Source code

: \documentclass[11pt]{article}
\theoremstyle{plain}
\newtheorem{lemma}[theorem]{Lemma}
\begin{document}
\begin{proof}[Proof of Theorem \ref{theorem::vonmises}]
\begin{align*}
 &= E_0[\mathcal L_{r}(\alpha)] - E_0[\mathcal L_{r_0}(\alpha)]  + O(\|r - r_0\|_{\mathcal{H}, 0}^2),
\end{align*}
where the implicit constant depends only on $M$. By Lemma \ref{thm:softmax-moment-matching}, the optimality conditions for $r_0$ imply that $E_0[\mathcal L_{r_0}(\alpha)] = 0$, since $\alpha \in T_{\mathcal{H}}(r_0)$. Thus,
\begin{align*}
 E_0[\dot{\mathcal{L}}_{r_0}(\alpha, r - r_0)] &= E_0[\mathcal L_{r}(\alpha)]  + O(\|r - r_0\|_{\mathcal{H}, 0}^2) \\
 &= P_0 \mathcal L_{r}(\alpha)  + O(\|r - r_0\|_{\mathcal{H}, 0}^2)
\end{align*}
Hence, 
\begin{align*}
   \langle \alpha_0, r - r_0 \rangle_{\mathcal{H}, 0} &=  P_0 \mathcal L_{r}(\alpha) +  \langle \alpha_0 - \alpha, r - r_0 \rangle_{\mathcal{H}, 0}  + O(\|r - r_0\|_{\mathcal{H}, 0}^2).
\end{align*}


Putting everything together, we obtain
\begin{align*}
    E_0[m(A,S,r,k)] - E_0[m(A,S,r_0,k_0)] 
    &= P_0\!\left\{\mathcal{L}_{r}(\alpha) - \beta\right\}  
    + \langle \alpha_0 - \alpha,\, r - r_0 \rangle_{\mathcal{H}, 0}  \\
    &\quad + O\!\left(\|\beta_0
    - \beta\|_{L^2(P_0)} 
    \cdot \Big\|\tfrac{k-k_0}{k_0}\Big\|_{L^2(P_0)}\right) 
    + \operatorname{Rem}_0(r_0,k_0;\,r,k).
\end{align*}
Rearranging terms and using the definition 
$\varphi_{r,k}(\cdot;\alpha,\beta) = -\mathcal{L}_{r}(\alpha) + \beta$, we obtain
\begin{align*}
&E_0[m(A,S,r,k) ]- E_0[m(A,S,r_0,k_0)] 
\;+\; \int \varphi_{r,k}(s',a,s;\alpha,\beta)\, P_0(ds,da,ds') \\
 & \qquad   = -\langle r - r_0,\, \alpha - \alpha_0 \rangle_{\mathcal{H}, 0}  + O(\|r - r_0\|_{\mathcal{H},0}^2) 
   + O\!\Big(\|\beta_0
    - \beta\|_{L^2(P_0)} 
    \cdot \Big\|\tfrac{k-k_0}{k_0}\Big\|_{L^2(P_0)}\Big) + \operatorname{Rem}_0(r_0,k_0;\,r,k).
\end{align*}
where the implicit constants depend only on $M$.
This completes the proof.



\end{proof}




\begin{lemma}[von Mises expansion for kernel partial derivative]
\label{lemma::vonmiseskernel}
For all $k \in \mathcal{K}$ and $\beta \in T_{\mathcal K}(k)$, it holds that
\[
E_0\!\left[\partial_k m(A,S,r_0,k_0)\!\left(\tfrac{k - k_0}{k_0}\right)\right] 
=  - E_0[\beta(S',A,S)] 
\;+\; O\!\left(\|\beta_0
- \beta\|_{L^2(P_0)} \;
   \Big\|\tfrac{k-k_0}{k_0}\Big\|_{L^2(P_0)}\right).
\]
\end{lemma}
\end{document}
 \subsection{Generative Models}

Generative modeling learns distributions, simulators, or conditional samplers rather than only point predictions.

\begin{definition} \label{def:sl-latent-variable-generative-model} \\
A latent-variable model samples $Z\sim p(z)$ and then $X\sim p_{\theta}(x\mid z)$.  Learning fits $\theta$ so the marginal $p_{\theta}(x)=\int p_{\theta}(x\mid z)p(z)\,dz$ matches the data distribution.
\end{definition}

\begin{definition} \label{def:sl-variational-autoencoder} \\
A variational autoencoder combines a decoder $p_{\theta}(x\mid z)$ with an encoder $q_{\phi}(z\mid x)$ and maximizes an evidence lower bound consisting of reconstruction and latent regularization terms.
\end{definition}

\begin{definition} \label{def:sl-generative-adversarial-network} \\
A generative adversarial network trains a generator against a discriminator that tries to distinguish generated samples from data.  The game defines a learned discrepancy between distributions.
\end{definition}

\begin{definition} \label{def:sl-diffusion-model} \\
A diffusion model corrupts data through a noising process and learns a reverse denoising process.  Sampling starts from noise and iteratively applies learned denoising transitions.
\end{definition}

----

* _The task_
Which lines in the records above contain the word "variational"? Return each of them.

* _Response below_
\begin{definition} \label{def:sl-variational-autoencoder} \\
A variational autoencoder combines a decoder $p_{\theta}(x\mid z)$ with an encoder $q_{\phi}(z\mid x)$ and maximizes an evidence lower bound consisting of reconstruction and latent regularization terms.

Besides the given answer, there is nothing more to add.